**** AVAILABLE DATA ****

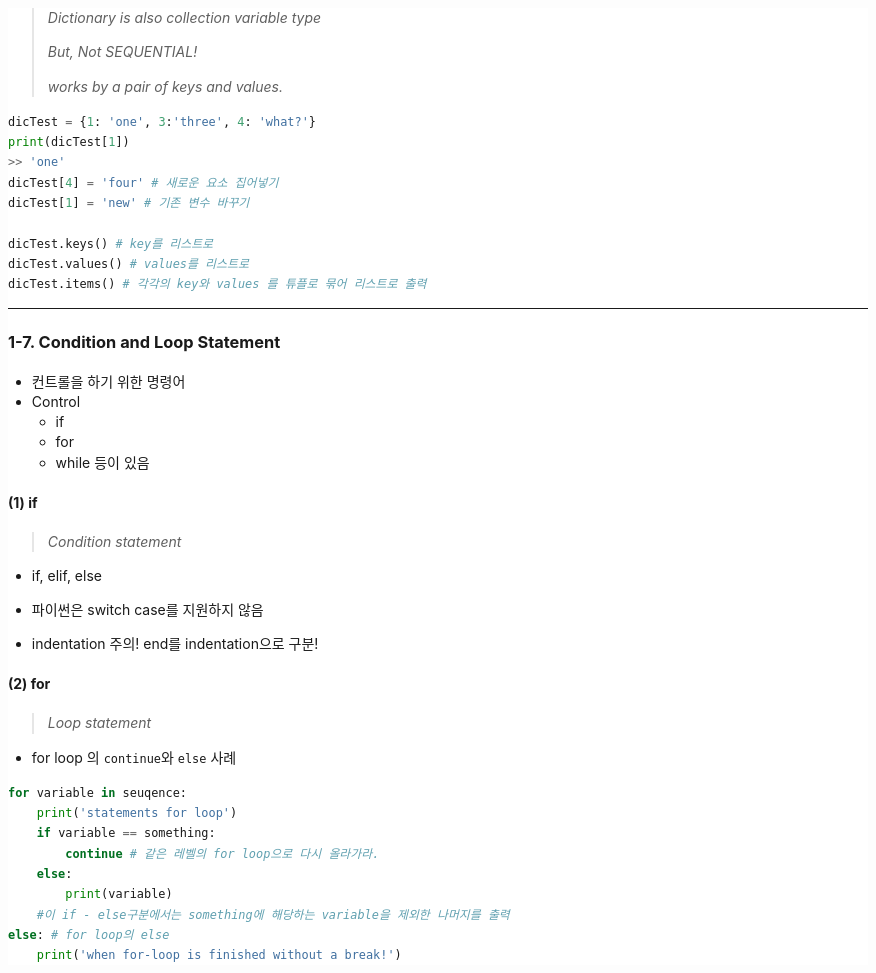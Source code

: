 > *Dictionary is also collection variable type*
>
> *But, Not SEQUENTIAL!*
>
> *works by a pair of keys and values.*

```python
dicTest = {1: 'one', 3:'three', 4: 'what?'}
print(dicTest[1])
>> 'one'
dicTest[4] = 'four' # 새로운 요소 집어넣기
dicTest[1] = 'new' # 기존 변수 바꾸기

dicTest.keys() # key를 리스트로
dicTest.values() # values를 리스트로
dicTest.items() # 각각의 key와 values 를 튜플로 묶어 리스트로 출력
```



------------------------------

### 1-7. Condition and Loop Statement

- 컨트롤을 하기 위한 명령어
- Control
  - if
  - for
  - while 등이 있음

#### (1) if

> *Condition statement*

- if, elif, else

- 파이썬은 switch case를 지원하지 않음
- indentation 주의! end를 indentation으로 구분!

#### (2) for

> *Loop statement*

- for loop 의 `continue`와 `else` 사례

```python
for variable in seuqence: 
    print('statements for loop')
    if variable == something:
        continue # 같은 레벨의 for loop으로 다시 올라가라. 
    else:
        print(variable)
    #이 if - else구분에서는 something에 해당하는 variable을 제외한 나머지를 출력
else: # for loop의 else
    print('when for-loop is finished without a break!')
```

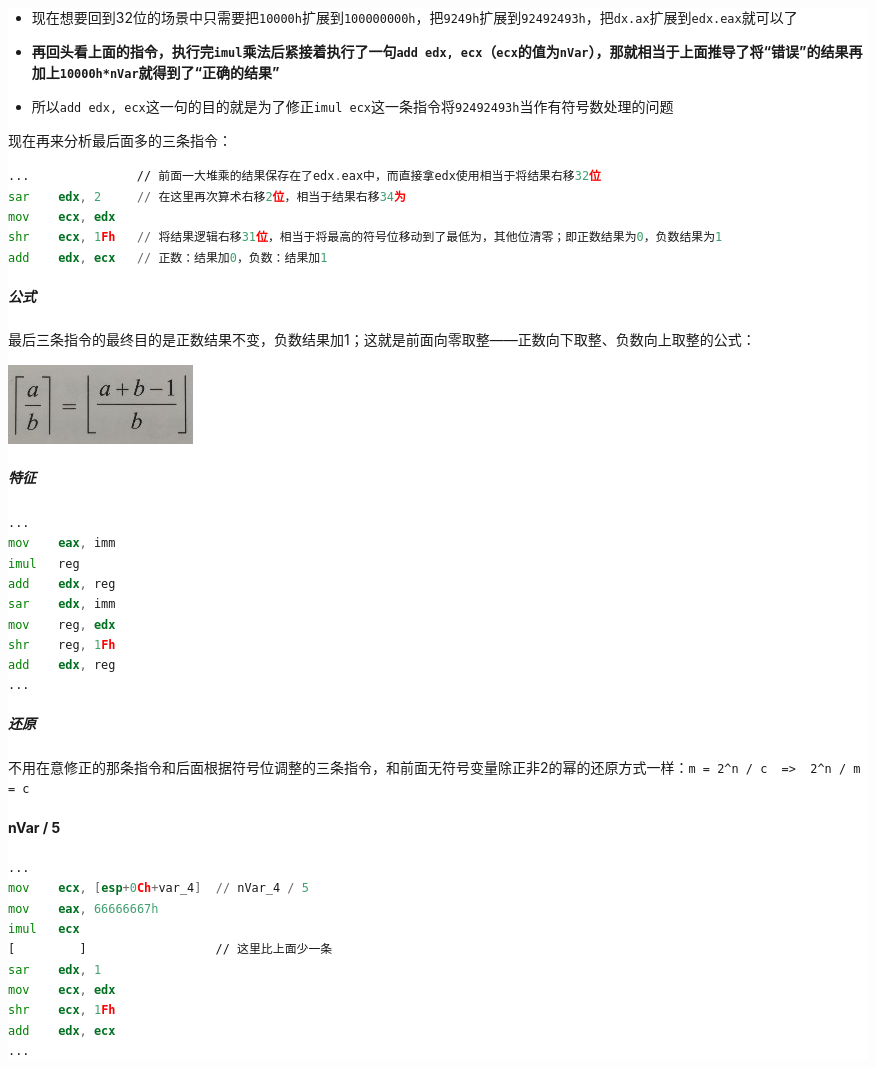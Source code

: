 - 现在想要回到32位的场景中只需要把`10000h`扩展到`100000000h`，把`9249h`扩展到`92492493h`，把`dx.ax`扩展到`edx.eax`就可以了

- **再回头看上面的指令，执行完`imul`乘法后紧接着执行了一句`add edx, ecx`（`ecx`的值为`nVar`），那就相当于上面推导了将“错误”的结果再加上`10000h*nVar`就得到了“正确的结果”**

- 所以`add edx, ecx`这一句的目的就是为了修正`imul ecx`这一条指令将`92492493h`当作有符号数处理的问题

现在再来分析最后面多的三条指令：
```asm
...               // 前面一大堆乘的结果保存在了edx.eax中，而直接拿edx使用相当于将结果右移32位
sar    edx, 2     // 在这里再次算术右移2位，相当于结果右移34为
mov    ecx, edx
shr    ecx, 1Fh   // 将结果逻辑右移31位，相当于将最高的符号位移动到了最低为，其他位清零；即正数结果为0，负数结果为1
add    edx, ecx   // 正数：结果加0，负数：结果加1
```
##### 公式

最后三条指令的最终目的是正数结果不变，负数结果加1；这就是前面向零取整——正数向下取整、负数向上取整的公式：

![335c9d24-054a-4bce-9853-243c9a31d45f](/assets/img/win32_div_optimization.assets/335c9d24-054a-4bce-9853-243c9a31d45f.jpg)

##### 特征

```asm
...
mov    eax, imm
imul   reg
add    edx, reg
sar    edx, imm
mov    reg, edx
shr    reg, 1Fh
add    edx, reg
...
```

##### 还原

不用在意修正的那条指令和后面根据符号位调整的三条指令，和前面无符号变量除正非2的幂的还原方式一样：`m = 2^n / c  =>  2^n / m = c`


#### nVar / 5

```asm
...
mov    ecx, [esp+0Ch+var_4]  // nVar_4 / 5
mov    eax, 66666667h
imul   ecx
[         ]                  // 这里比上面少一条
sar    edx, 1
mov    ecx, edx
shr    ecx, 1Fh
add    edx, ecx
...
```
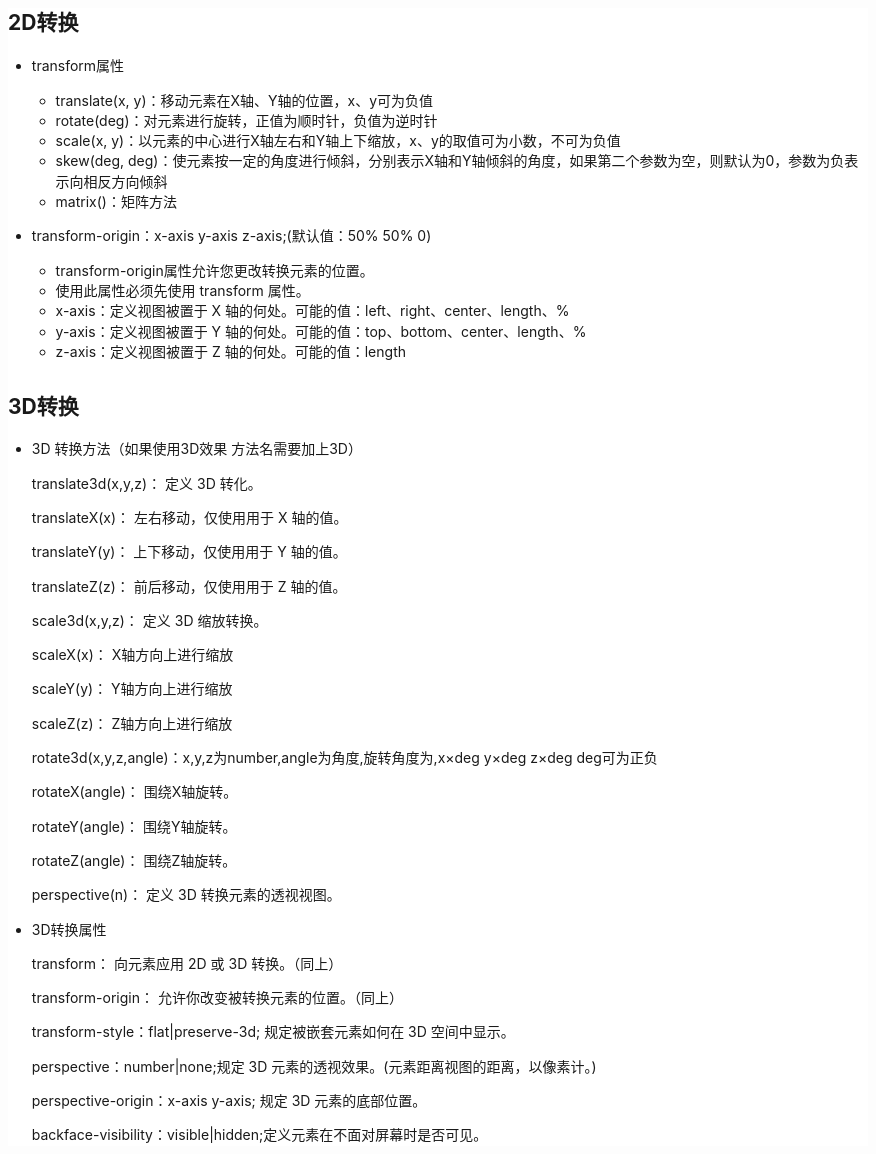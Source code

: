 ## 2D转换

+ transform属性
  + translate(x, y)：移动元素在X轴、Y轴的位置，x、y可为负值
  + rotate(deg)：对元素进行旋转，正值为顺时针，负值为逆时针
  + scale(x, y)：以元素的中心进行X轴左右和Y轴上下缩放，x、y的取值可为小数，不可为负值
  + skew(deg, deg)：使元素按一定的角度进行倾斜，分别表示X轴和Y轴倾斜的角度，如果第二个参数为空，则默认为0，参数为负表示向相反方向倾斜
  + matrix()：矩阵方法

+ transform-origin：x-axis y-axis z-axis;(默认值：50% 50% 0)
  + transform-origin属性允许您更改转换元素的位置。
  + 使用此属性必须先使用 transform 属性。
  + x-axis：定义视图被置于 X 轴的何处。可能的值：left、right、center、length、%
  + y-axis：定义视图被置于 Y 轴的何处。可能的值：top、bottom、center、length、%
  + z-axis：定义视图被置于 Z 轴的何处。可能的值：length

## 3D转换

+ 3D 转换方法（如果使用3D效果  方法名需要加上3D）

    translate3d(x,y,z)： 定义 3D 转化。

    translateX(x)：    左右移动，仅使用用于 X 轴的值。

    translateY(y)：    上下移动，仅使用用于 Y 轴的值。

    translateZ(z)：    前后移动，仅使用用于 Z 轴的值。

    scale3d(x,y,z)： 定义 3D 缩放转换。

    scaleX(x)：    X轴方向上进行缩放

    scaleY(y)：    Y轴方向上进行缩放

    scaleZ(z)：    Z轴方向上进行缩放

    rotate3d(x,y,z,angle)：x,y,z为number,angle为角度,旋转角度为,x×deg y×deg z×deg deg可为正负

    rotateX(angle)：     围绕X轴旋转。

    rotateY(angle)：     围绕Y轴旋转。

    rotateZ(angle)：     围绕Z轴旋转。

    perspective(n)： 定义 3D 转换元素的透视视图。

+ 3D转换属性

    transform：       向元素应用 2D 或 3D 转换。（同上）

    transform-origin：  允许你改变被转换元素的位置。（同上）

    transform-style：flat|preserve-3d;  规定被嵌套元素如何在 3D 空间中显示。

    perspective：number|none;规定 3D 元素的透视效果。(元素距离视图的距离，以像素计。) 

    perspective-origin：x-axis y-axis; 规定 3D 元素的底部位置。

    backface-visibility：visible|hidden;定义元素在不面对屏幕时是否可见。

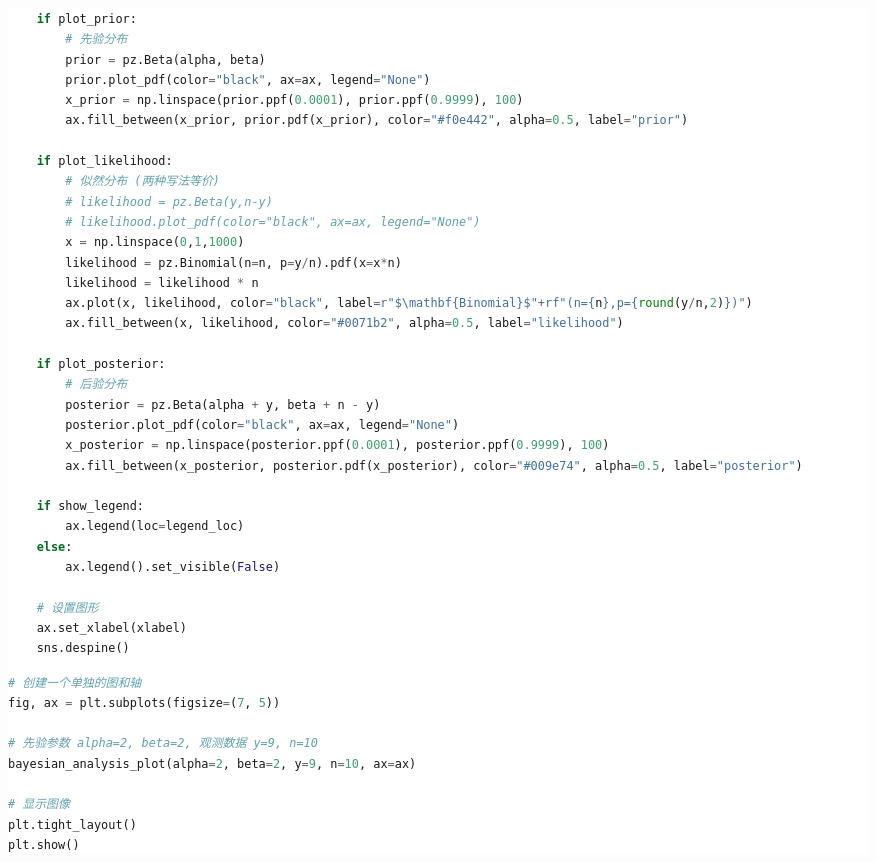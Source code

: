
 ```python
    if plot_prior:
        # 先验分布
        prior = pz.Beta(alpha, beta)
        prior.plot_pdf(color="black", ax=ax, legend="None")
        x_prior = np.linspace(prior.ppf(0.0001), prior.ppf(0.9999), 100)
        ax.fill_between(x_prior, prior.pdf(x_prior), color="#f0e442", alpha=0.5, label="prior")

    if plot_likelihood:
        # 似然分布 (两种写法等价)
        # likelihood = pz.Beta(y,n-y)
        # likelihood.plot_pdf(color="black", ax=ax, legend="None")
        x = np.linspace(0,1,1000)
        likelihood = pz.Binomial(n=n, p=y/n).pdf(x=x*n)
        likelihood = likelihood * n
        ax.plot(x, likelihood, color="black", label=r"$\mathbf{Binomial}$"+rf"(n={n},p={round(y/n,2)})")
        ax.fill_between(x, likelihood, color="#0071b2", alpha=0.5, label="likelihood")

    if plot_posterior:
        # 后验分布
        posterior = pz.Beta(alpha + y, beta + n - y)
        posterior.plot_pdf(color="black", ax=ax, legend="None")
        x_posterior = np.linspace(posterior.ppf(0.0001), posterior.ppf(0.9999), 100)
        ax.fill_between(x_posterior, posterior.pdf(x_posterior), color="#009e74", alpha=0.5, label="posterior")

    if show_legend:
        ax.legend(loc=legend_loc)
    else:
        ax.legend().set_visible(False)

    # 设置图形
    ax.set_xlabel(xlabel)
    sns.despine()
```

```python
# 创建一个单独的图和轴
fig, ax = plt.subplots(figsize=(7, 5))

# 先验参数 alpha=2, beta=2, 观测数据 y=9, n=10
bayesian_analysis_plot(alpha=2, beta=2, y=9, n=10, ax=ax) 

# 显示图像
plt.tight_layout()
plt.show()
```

****

REQUIRED ACTION: Could you return each entry word for word, with the images omitted?

RESULT FOR THIS TASK:
Source code

: > *Dictionary is also collection variable type*
>
> *But, Not SEQUENTIAL!*
>
> *works by a pair of keys and values.*

```python
dicTest = {1: 'one', 3:'three', 4: 'what?'}
print(dicTest[1])
>> 'one'
dicTest[4] = 'four' # 새로운 요소 집어넣기
dicTest[1] = 'new' # 기존 변수 바꾸기

dicTest.keys() # key를 리스트로
dicTest.values() # values를 리스트로
dicTest.items() # 각각의 key와 values 를 튜플로 묶어 리스트로 출력
```



------------------------------

### 1-7. Condition and Loop Statement

- 컨트롤을 하기 위한 명령어
- Control
  - if
  - for
  - while 등이 있음

#### (1) if

> *Condition statement*

- if, elif, else

- 파이썬은 switch case를 지원하지 않음
- indentation 주의! end를 indentation으로 구분!

#### (2) for

> *Loop statement*

- for loop 의 `continue`와 `else` 사례

```python
for variable in seuqence: 
    print('statements for loop')
    if variable == something:
        continue # 같은 레벨의 for loop으로 다시 올라가라. 
    else:
        print(variable)
    #이 if - else구분에서는 something에 해당하는 variable을 제외한 나머지를 출력
else: # for loop의 else
    print('when for-loop is finished without a break!')
```

Source code

: - 现在想要回到32位的场景中只需要把`10000h`扩展到`100000000h`，把`9249h`扩展到`92492493h`，把`dx.ax`扩展到`edx.eax`就可以了

- **再回头看上面的指令，执行完`imul`乘法后紧接着执行了一句`add edx, ecx`（`ecx`的值为`nVar`），那就相当于上面推导了将“错误”的结果再加上`10000h*nVar`就得到了“正确的结果”**

- 所以`add edx, ecx`这一句的目的就是为了修正`imul ecx`这一条指令将`92492493h`当作有符号数处理的问题

现在再来分析最后面多的三条指令：
```asm
...               // 前面一大堆乘的结果保存在了edx.eax中，而直接拿edx使用相当于将结果右移32位
sar    edx, 2     // 在这里再次算术右移2位，相当于结果右移34为
mov    ecx, edx
shr    ecx, 1Fh   // 将结果逻辑右移31位，相当于将最高的符号位移动到了最低为，其他位清零；即正数结果为0，负数结果为1
add    edx, ecx   // 正数：结果加0，负数：结果加1
```
##### 公式

最后三条指令的最终目的是正数结果不变，负数结果加1；这就是前面向零取整——正数向下取整、负数向上取整的公式：

![335c9d24-054a-4bce-9853-243c9a31d45f](/assets/img/win32_div_optimization.assets/335c9d24-054a-4bce-9853-243c9a31d45f.jpg)

##### 特征

```asm
...
mov    eax, imm
imul   reg
add    edx, reg
sar    edx, imm
mov    reg, edx
shr    reg, 1Fh
add    edx, reg
...
```

##### 还原

不用在意修正的那条指令和后面根据符号位调整的三条指令，和前面无符号变量除正非2的幂的还原方式一样：`m = 2^n / c  =>  2^n / m = c`


#### nVar / 5

```asm
...
mov    ecx, [esp+0Ch+var_4]  // nVar_4 / 5
mov    eax, 66666667h
imul   ecx
[         ]                  // 这里比上面少一条
sar    edx, 1
mov    ecx, edx
shr    ecx, 1Fh
add    edx, ecx
...
```
Source code

: ## 2D转换

+ transform属性
  + translate(x, y)：移动元素在X轴、Y轴的位置，x、y可为负值
  + rotate(deg)：对元素进行旋转，正值为顺时针，负值为逆时针
  + scale(x, y)：以元素的中心进行X轴左右和Y轴上下缩放，x、y的取值可为小数，不可为负值
  + skew(deg, deg)：使元素按一定的角度进行倾斜，分别表示X轴和Y轴倾斜的角度，如果第二个参数为空，则默认为0，参数为负表示向相反方向倾斜
  + matrix()：矩阵方法

+ transform-origin：x-axis y-axis z-axis;(默认值：50% 50% 0)
  + transform-origin属性允许您更改转换元素的位置。
  + 使用此属性必须先使用 transform 属性。
  + x-axis：定义视图被置于 X 轴的何处。可能的值：left、right、center、length、%
  + y-axis：定义视图被置于 Y 轴的何处。可能的值：top、bottom、center、length、%
  + z-axis：定义视图被置于 Z 轴的何处。可能的值：length

## 3D转换

+ 3D 转换方法（如果使用3D效果  方法名需要加上3D）

    translate3d(x,y,z)： 定义 3D 转化。

    translateX(x)：    左右移动，仅使用用于 X 轴的值。

    translateY(y)：    上下移动，仅使用用于 Y 轴的值。

    translateZ(z)：    前后移动，仅使用用于 Z 轴的值。

    scale3d(x,y,z)： 定义 3D 缩放转换。

    scaleX(x)：    X轴方向上进行缩放

    scaleY(y)：    Y轴方向上进行缩放

    scaleZ(z)：    Z轴方向上进行缩放

    rotate3d(x,y,z,angle)：x,y,z为number,angle为角度,旋转角度为,x×deg y×deg z×deg deg可为正负

    rotateX(angle)：     围绕X轴旋转。

    rotateY(angle)：     围绕Y轴旋转。

    rotateZ(angle)：     围绕Z轴旋转。

    perspective(n)： 定义 3D 转换元素的透视视图。

+ 3D转换属性

    transform：       向元素应用 2D 或 3D 转换。（同上）

    transform-origin：  允许你改变被转换元素的位置。（同上）

    transform-style：flat|preserve-3d;  规定被嵌套元素如何在 3D 空间中显示。

    perspective：number|none;规定 3D 元素的透视效果。(元素距离视图的距离，以像素计。) 

    perspective-origin：x-axis y-axis; 规定 3D 元素的底部位置。

    backface-visibility：visible|hidden;定义元素在不面对屏幕时是否可见。

Source code

:
 ```python
    if plot_prior:
        # 先验分布
        prior = pz.Beta(alpha, beta)
        prior.plot_pdf(color="black", ax=ax, legend="None")
        x_prior = np.linspace(prior.ppf(0.0001), prior.ppf(0.9999), 100)
        ax.fill_between(x_prior, prior.pdf(x_prior), color="#f0e442", alpha=0.5, label="prior")

    if plot_likelihood:
        # 似然分布 (两种写法等价)
        # likelihood = pz.Beta(y,n-y)
        # likelihood.plot_pdf(color="black", ax=ax, legend="None")
        x = np.linspace(0,1,1000)
        likelihood = pz.Binomial(n=n, p=y/n).pdf(x=x*n)
        likelihood = likelihood * n
        ax.plot(x, likelihood, color="black", label=r"$\mathbf{Binomial}$"+rf"(n={n},p={round(y/n,2)})")
        ax.fill_between(x, likelihood, color="#0071b2", alpha=0.5, label="likelihood")

    if plot_posterior:
        # 后验分布
        posterior = pz.Beta(alpha + y, beta + n - y)
        posterior.plot_pdf(color="black", ax=ax, legend="None")
        x_posterior = np.linspace(posterior.ppf(0.0001), posterior.ppf(0.9999), 100)
        ax.fill_between(x_posterior, posterior.pdf(x_posterior), color="#009e74", alpha=0.5, label="posterior")

    if show_legend:
        ax.legend(loc=legend_loc)
    else:
        ax.legend().set_visible(False)

    # 设置图形
    ax.set_xlabel(xlabel)
    sns.despine()
```

```python
# 创建一个单独的图和轴
fig, ax = plt.subplots(figsize=(7, 5))

# 先验参数 alpha=2, beta=2, 观测数据 y=9, n=10
bayesian_analysis_plot(alpha=2, beta=2, y=9, n=10, ax=ax) 

# 显示图像
plt.tight_layout()
plt.show()
```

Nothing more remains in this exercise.